Material for this exercise:
■ ■ ■ ■
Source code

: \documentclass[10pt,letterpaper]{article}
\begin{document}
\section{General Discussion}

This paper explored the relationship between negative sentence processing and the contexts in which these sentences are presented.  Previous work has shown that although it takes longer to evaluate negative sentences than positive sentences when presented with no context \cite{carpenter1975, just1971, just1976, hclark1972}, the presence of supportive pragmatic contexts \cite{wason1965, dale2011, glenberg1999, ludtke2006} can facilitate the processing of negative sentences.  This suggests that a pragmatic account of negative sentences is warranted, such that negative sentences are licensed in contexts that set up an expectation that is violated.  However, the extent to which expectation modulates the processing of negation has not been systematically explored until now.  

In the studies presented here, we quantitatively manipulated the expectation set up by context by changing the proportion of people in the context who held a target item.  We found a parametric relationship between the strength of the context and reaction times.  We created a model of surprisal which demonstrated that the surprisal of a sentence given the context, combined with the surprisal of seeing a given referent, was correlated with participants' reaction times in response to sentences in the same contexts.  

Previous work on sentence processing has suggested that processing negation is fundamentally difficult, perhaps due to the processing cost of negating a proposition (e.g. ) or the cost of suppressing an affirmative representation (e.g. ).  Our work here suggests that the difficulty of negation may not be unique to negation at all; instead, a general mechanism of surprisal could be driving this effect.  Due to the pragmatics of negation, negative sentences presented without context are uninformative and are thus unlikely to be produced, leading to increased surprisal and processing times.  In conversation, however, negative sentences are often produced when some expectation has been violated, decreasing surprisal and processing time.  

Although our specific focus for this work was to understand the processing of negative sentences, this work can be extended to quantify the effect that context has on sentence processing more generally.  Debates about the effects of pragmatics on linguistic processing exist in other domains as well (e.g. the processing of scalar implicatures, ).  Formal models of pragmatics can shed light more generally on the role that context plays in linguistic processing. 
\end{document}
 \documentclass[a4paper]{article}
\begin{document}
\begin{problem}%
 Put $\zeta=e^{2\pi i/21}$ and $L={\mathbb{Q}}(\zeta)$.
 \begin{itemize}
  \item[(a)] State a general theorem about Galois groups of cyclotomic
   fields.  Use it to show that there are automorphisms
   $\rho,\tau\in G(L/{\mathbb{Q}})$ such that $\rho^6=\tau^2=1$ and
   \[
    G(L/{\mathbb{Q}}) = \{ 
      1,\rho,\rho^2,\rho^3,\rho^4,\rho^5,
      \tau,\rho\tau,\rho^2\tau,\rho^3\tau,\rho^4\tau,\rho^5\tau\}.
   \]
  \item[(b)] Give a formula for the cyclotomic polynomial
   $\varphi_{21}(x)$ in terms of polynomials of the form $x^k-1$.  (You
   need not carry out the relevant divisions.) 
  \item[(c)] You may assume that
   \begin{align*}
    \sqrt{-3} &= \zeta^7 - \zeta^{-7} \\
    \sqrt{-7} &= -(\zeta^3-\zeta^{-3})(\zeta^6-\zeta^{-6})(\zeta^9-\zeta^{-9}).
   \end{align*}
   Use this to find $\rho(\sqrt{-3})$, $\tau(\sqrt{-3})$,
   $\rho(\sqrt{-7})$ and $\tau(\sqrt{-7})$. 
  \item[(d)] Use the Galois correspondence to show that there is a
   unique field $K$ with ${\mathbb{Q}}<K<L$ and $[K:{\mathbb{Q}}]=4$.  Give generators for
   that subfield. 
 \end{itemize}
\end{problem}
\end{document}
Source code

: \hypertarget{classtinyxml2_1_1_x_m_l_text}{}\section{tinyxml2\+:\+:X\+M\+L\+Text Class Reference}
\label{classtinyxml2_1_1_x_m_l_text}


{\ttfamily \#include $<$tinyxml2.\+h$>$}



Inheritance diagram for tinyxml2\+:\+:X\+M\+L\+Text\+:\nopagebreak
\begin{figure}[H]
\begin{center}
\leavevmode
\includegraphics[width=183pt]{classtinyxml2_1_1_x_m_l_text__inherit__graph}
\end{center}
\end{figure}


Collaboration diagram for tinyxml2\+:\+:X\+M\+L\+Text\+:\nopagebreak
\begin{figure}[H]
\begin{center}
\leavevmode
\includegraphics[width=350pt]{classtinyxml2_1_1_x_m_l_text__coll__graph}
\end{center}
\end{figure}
■ ■ ■ ■
What you have to do:
Copy out every record exactly; leave nothing out.

Result:
Source code

: \documentclass[10pt,letterpaper]{article}
\begin{document}
\section{General Discussion}

This paper explored the relationship between negative sentence processing and the contexts in which these sentences are presented.  Previous work has shown that although it takes longer to evaluate negative sentences than positive sentences when presented with no context \cite{carpenter1975, just1971, just1976, hclark1972}, the presence of supportive pragmatic contexts \cite{wason1965, dale2011, glenberg1999, ludtke2006} can facilitate the processing of negative sentences.  This suggests that a pragmatic account of negative sentences is warranted, such that negative sentences are licensed in contexts that set up an expectation that is violated.  However, the extent to which expectation modulates the processing of negation has not been systematically explored until now.  

In the studies presented here, we quantitatively manipulated the expectation set up by context by changing the proportion of people in the context who held a target item.  We found a parametric relationship between the strength of the context and reaction times.  We created a model of surprisal which demonstrated that the surprisal of a sentence given the context, combined with the surprisal of seeing a given referent, was correlated with participants' reaction times in response to sentences in the same contexts.  

Previous work on sentence processing has suggested that processing negation is fundamentally difficult, perhaps due to the processing cost of negating a proposition (e.g. ) or the cost of suppressing an affirmative representation (e.g. ).  Our work here suggests that the difficulty of negation may not be unique to negation at all; instead, a general mechanism of surprisal could be driving this effect.  Due to the pragmatics of negation, negative sentences presented without context are uninformative and are thus unlikely to be produced, leading to increased surprisal and processing times.  In conversation, however, negative sentences are often produced when some expectation has been violated, decreasing surprisal and processing time.  

Although our specific focus for this work was to understand the processing of negative sentences, this work can be extended to quantify the effect that context has on sentence processing more generally.  Debates about the effects of pragmatics on linguistic processing exist in other domains as well (e.g. the processing of scalar implicatures, ).  Formal models of pragmatics can shed light more generally on the role that context plays in linguistic processing. 
\end{document}
 \documentclass[a4paper]{article}
\begin{document}
\begin{problem}%
 Put $\zeta=e^{2\pi i/21}$ and $L={\mathbb{Q}}(\zeta)$.
 \begin{itemize}
  \item[(a)] State a general theorem about Galois groups of cyclotomic
   fields.  Use it to show that there are automorphisms
   $\rho,\tau\in G(L/{\mathbb{Q}})$ such that $\rho^6=\tau^2=1$ and
   \[
    G(L/{\mathbb{Q}}) = \{ 
      1,\rho,\rho^2,\rho^3,\rho^4,\rho^5,
      \tau,\rho\tau,\rho^2\tau,\rho^3\tau,\rho^4\tau,\rho^5\tau\}.
   \]
  \item[(b)] Give a formula for the cyclotomic polynomial
   $\varphi_{21}(x)$ in terms of polynomials of the form $x^k-1$.  (You
   need not carry out the relevant divisions.) 
  \item[(c)] You may assume that
   \begin{align*}
    \sqrt{-3} &= \zeta^7 - \zeta^{-7} \\
    \sqrt{-7} &= -(\zeta^3-\zeta^{-3})(\zeta^6-\zeta^{-6})(\zeta^9-\zeta^{-9}).
   \end{align*}
   Use this to find $\rho(\sqrt{-3})$, $\tau(\sqrt{-3})$,
   $\rho(\sqrt{-7})$ and $\tau(\sqrt{-7})$. 
  \item[(d)] Use the Galois correspondence to show that there is a
   unique field $K$ with ${\mathbb{Q}}<K<L$ and $[K:{\mathbb{Q}}]=4$.  Give generators for
   that subfield. 
 \end{itemize}
\end{problem}
\end{document}
Source code

: \hypertarget{classtinyxml2_1_1_x_m_l_text}{}\section{tinyxml2\+:\+:X\+M\+L\+Text Class Reference}
\label{classtinyxml2_1_1_x_m_l_text}


{\ttfamily \#include $<$tinyxml2.\+h$>$}



Inheritance diagram for tinyxml2\+:\+:X\+M\+L\+Text\+:\nopagebreak
\begin{figure}[H]
\begin{center}
\leavevmode
\includegraphics[width=183pt]{classtinyxml2_1_1_x_m_l_text__inherit__graph}
\end{center}
\end{figure}


Collaboration diagram for tinyxml2\+:\+:X\+M\+L\+Text\+:\nopagebreak
\begin{figure}[H]
\begin{center}
\leavevmode
\includegraphics[width=350pt]{classtinyxml2_1_1_x_m_l_text__coll__graph}
\end{center}
\end{figure}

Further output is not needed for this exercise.